Collected data entries

··········

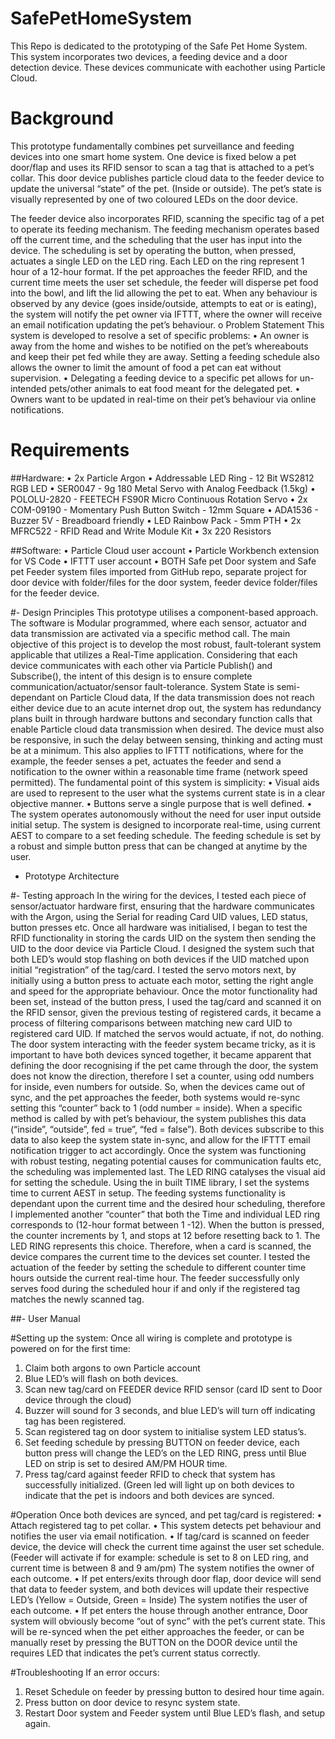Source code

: # SafePetHomeSystem
This Repo is dedicated to the prototyping of the Safe Pet Home System. This system incorporates two devices, a feeding device and a door detection device. These devices communicate with eachother using Particle Cloud.

# Background
This prototype fundamentally combines pet surveillance and feeding devices into one smart home system.
One device is fixed below a pet door/flap and uses its RFID sensor to scan a tag that is attached to a pet’s collar. This door device publishes particle cloud data to the feeder device to update the universal “state” of the pet. (Inside or outside). The pet’s state is visually represented by one of two coloured LEDs on the door device.

The feeder device also incorporates RFID, scanning the specific tag of a pet to operate its feeding mechanism. The feeding mechanism operates based off the current time, and the scheduling that the user has input into the device. The scheduling is set by operating the button, when pressed, actuates a single LED on the LED ring. Each LED on the ring represent 1 hour of a 12-hour format. If the pet approaches the feeder RFID, and the current time meets the user set schedule, the feeder will disperse pet food into the bowl, and lift the lid allowing the pet to eat.
When any behaviour is observed by any device (goes inside/outside, attempts to eat or is eating), the system will notify the pet owner via IFTTT, where the owner will receive an email notification updating the pet’s behaviour. 
o Problem Statement
This system is developed to resolve a set of specific problems:
•	An owner is away from the home and wishes to be notified on the pet’s whereabouts and keep their pet fed while they are away. Setting a feeding schedule also allows the owner to limit the amount of food a pet can eat without supervision.
•	Delegating a feeding device to a specific pet allows for un-intended pets/other animals to eat food meant for the delegated pet.
•	Owners want to be updated in real-time on their pet’s behaviour via online notifications. 

# Requirements

##Hardware:
•	2x Particle Argon 
•	Addressable LED Ring - 12 Bit WS2812 RGB LED
•	SER0047 - 9g 180 Metal Servo with Analog Feedback (1.5kg)
•	POLOLU-2820 - FEETECH FS90R Micro Continuous Rotation Servo
•	2x COM-09190 - Momentary Push Button Switch - 12mm Square
•	ADA1536 - Buzzer 5V - Breadboard friendly
•	LED Rainbow Pack - 5mm PTH
•	2x MFRC522 - RFID Read and Write Module Kit 
•	3x 220 Resistors

##Software:
•	Particle Cloud user account
•	Particle Workbench extension for VS Code
•	IFTTT user account
•	BOTH Safe pet Door system and Safe pet Feeder system files imported from GitHub repo, separate project for door device with folder/files for the door system, feeder device folder/files for the feeder device.


#- Design Principles
This prototype utilises a component-based approach. The software is Modular programmed, where each sensor, actuator and data transmission are activated via a specific method call. The main objective of this project is to develop the most robust, fault-tolerant system applicable that utilizes a Real-Time application.
Considering that each device communicates with each other via Particle Publish() and Subscribe(), the intent of this design is to ensure complete communication/actuator/sensor fault-tolerance. System State is semi-dependant on Particle Cloud data, If the data transmission does not reach either device due to an acute internet drop out, the system has redundancy plans built in through hardware buttons and secondary function calls that enable Particle cloud data transmission when desired. 
The device must also be responsive, in such the delay between sensing, thinking and acting must be at a minimum. This also applies to IFTTT notifications, where for the example, the feeder senses a pet, actuates the feeder and send a notification to the owner within a reasonable time frame (network speed permitted).
The fundamental point of this system is simplicity: 
•	Visual aids are used to represent to the user what the systems current state is in a clear objective manner.
•	Buttons serve a single purpose that is well defined.
•	The system operates autonomously without the need for user input outside initial setup.
The system is designed to incorporate real-time, using current AEST to compare to a set feeding schedule. The feeding schedule is set by a robust and simple button press that can be changed at anytime by the user. 
- Prototype Architecture
 
#- Testing approach 
In the wiring for the devices, I tested each piece of sensor/actuator hardware first, ensuring that the hardware communicates with the Argon, using the Serial for reading Card UID values, LED status, button presses etc. Once all hardware was initialised, I began to test the RFID functionality in storing the cards UID on the system then sending the UID to the door device via Particle Cloud. I designed the system such that both LED’s would stop flashing on both devices if the UID matched upon initial “registration” of the tag/card.
I tested the servo motors next, by initially using a button press to actuate each motor, setting the right angle and speed for the appropriate behaviour. Once the motor functionality had been set, instead of the button press, I used the tag/card and scanned it on the RFID sensor, given the previous testing of registered cards, it became a process of filtering comparisons between matching new card UID to registered card UID. If matched the servos would actuate, if not, do nothing.
The door system interacting with the feeder system became tricky, as it is important to have both devices synced together, it became apparent that defining the door recognising if the pet came through the door, the system does not know the direction, therefore I set a counter, using odd numbers for inside, even numbers for outside. So, when the devices came out of sync, and the pet approaches the feeder, both systems would re-sync setting this “counter” back to 1 (odd number = inside).
When a specific method is called by with pet’s behaviour, the system publishes this data (“inside”, “outside”, fed = true”, “fed = false”). Both devices subscribe to this data to also keep the system state in-sync, and allow for the IFTTT email notification trigger to act accordingly.
Once the system was functioning with robust testing, negating potential causes for communication faults etc, the scheduling was implemented last. The LED RING catalyses the visual aid for setting the schedule. Using the in built TIME library, I set the systems time to current AEST in setup. The feeding systems functionality is dependant upon the current time and the desired hour scheduling, therefore I implemented another “counter” that both the Time and individual LED ring corresponds to (12-hour format between 1 -12). When the button is pressed, the counter increments by 1, and stops at 12 before resetting back to 1. The LED RING represents this choice. Therefore, when a card is scanned, the device compares the current time to the devices set counter. I tested the actuation of the feeder by setting the schedule to different counter time hours outside the current real-time hour. The feeder successfully only serves food during the scheduled hour if and only if the registered tag matches the newly scanned tag.


##- User Manual 

#Setting up the system: 
Once all wiring is complete and prototype is powered on for the first time:
1.	Claim both argons to own Particle account
2.	Blue LED’s will flash on both devices.
3.	Scan new tag/card on FEEDER device RFID sensor (card ID sent to Door device through the cloud)
4.	Buzzer will sound for 3 seconds, and blue LED’s will turn off indicating tag has been registered.
5.	Scan registered tag on door system to initialise system LED status’s.
6.	Set feeding schedule by pressing BUTTON on feeder device, each button press will change the LED’s on the LED RING, press until Blue LED on strip is set to desired AM/PM HOUR time. 
7.	Press tag/card against feeder RFID to check that system has successfully initialized. (Green led will light up on both devices to indicate that the pet is indoors and both devices are synced.


#Operation
Once both devices are synced, and pet tag/card is registered:
•	Attach registered tag to pet collar.
•	This system detects pet behaviour and notifies the user via email notification.
•	If tag/card is scanned on feeder device, the device will check the current time against the user set schedule. (Feeder will activate if for example: schedule is set to 8 on LED ring, and current time is between 8 and 9 am/pm) The system notifies the owner of each outcome.
•	If pet enters/exits through door flap, door device will send that data to feeder system, and both devices will update their respective LED’s (Yellow = Outside, Green = Inside) The system notifies the user of each outcome.
•	If pet enters the house through another entrance, Door system will obviously become “out of sync” with the pet’s current state. This will be re-synced when the pet either approaches the feeder, or can be manually reset by pressing the BUTTON on the DOOR device until the requires LED that indicates the pet’s current status correctly.

#Troubleshooting
If an error occurs:

1.	Reset Schedule on feeder by pressing button to desired hour time again.
2.	Press button on door device to resync system state.
3.	Restart Door system and Feeder system until Blue LED’s flash, and setup again.
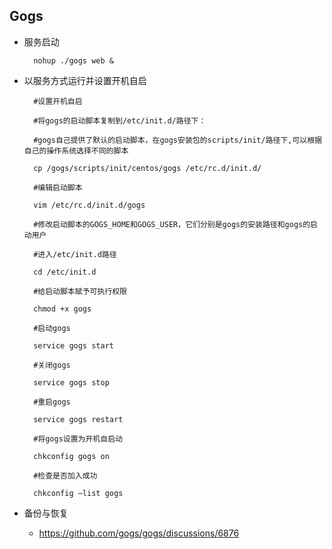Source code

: ## Gogs
- 服务启动

		nohup ./gogs web &
- 以服务方式运行并设置开机自启

		#设置开机自启
		
		#将gogs的启动脚本复制到/etc/init.d/路径下：
		
		#gogs自己提供了默认的启动脚本，在gogs安装包的scripts/init/路径下,可以根据自己的操作系统选择不同的脚本
		
		cp /gogs/scripts/init/centos/gogs /etc/rc.d/init.d/
		
		#编辑启动脚本
		
		vim /etc/rc.d/init.d/gogs
		
		#修改启动脚本的GOGS_HOME和GOGS_USER，它们分别是gogs的安装路径和gogs的启动用户
		
		#进入/etc/init.d路径
		
		cd /etc/init.d
		
		#给启动脚本赋予可执行权限
		
		chmod +x gogs
		
		#启动gogs
		
		service gogs start
		
		#关闭gogs
		
		service gogs stop
		
		#重启gogs
		
		service gogs restart
		
		#将gogs设置为开机自启动
		
		chkconfig gogs on
		
		#检查是否加入成功
		
		chkconfig –list gogs
- 备份与恢复
	- https://github.com/gogs/gogs/discussions/6876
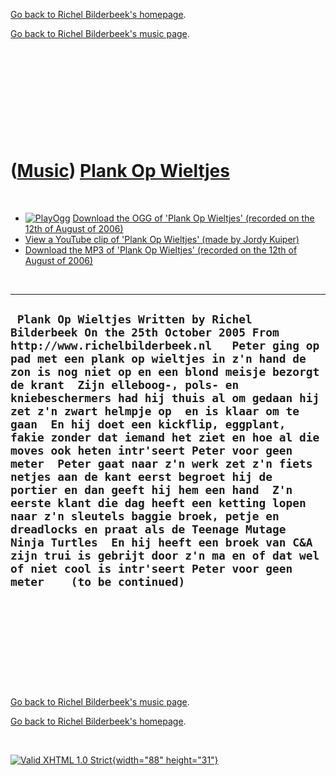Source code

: [Go back to Richel Bilderbeek's homepage](index.htm).

[Go back to Richel Bilderbeek's music page](Music.htm).

 

 

 

 

 

([Music](Music.htm)) [Plank Op Wieltjes](SongPlankOpWieltjes.htm)
=================================================================

 

-   [![PlayOgg](http://static.fsf.org/playogg/Play_ogg_80x15.png "I support PlayOgg!")](http://playogg.org)
    [Download the OGG of 'Plank Op Wieltjes' (recorded on the 12th of
    August of 2006)](CD06_10PlankOpWieltjes20060812.ogg)
-   [View a YouTube clip of 'Plank Op Wieltjes' (made by Jordy
    Kuiper)](http://youtube.com/watch?v=kL8vxocOiAc)
-   [Download the MP3 of 'Plank Op Wieltjes' (recorded on the 12th of
    August of 2006)](CD06_10PlankOpWieltjes20060812.mp3)

 

  ----------------------------------------------------------------------------------------------------------------------------------------------------------------------------------------------------------------------------------------------------------------------------------------------------------------------------------------------------------------------------------------------------------------------------------------------------------------------------------------------------------------------------------------------------------------------------------------------------------------------------------------------------------------------------------------------------------------------------------------------------------------------------------------------------------------------------------------------------------------------------------------------------------------------------------
  ` Plank Op Wieltjes Written by Richel Bilderbeek On the 25th October 2005 From http://www.richelbilderbeek.nl   Peter ging op pad met een plank op wieltjes in z'n hand de zon is nog niet op en een blond meisje bezorgt de krant  Zijn elleboog-, pols- en kniebeschermers had hij thuis al om gedaan hij zet z'n zwart helmpje op  en is klaar om te gaan  En hij doet een kickflip, eggplant, fakie zonder dat iemand het ziet en hoe al die moves ook heten intr'seert Peter voor geen meter  Peter gaat naar z'n werk zet z'n fiets netjes aan de kant eerst begroet hij de portier en dan geeft hij hem een hand  Z'n eerste klant die dag heeft een ketting lopen naar z'n sleutels baggie broek, petje en dreadlocks en praat als de Teenage Mutage Ninja Turtles  En hij heeft een broek van C&A zijn trui is gebrijt door z'n ma en of dat wel of niet cool is intr'seert Peter voor geen meter    (to be continued)`
  ----------------------------------------------------------------------------------------------------------------------------------------------------------------------------------------------------------------------------------------------------------------------------------------------------------------------------------------------------------------------------------------------------------------------------------------------------------------------------------------------------------------------------------------------------------------------------------------------------------------------------------------------------------------------------------------------------------------------------------------------------------------------------------------------------------------------------------------------------------------------------------------------------------------------------------

 

 

 

 

 

[Go back to Richel Bilderbeek's music page](Music.htm).

[Go back to Richel Bilderbeek's homepage](index.htm).

 

[![Valid XHTML 1.0 Strict](valid-xhtml10.png){width="88"
height="31"}](http://validator.w3.org/check?uri=referer)
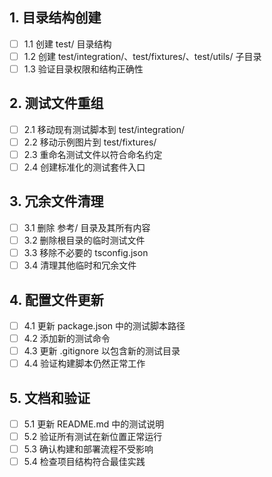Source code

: ## 1. 目录结构创建
- [ ] 1.1 创建 test/ 目录结构
- [ ] 1.2 创建 test/integration/、test/fixtures/、test/utils/ 子目录
- [ ] 1.3 验证目录权限和结构正确性

## 2. 测试文件重组
- [ ] 2.1 移动现有测试脚本到 test/integration/
- [ ] 2.2 移动示例图片到 test/fixtures/
- [ ] 2.3 重命名测试文件以符合命名约定
- [ ] 2.4 创建标准化的测试套件入口

## 3. 冗余文件清理
- [ ] 3.1 删除 参考/ 目录及其所有内容
- [ ] 3.2 删除根目录的临时测试文件
- [ ] 3.3 移除不必要的 tsconfig.json
- [ ] 3.4 清理其他临时和冗余文件

## 4. 配置文件更新
- [ ] 4.1 更新 package.json 中的测试脚本路径
- [ ] 4.2 添加新的测试命令
- [ ] 4.3 更新 .gitignore 以包含新的测试目录
- [ ] 4.4 验证构建脚本仍然正常工作

## 5. 文档和验证
- [ ] 5.1 更新 README.md 中的测试说明
- [ ] 5.2 验证所有测试在新位置正常运行
- [ ] 5.3 确认构建和部署流程不受影响
- [ ] 5.4 检查项目结构符合最佳实践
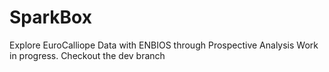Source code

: # SparkBox
Explore EuroCalliope Data with ENBIOS through Prospective Analysis
Work in progress. Checkout the dev branch
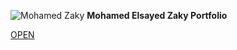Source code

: ![Mohamed Zaky](https://mohammed-zaky.github.io/me/media/Mohamed.jpg)
**Mohamed Elsayed Zaky Portfolio**

[OPEN](https://Mohammed-Zaky.github.io/me/)
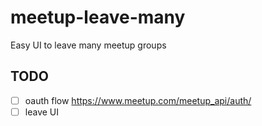 # meetup-leave-many
Easy UI to leave many meetup groups

## TODO

- [ ] oauth flow https://www.meetup.com/meetup_api/auth/
- [ ] leave UI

··········

## Description of the task
Throughout the data above, report every line that contains the string "integration".

## Exercise output
- [ ] 1.2 创建 test/integration/、test/fixtures/、test/utils/ 子目录
- [ ] 2.1 移动现有测试脚本到 test/integration/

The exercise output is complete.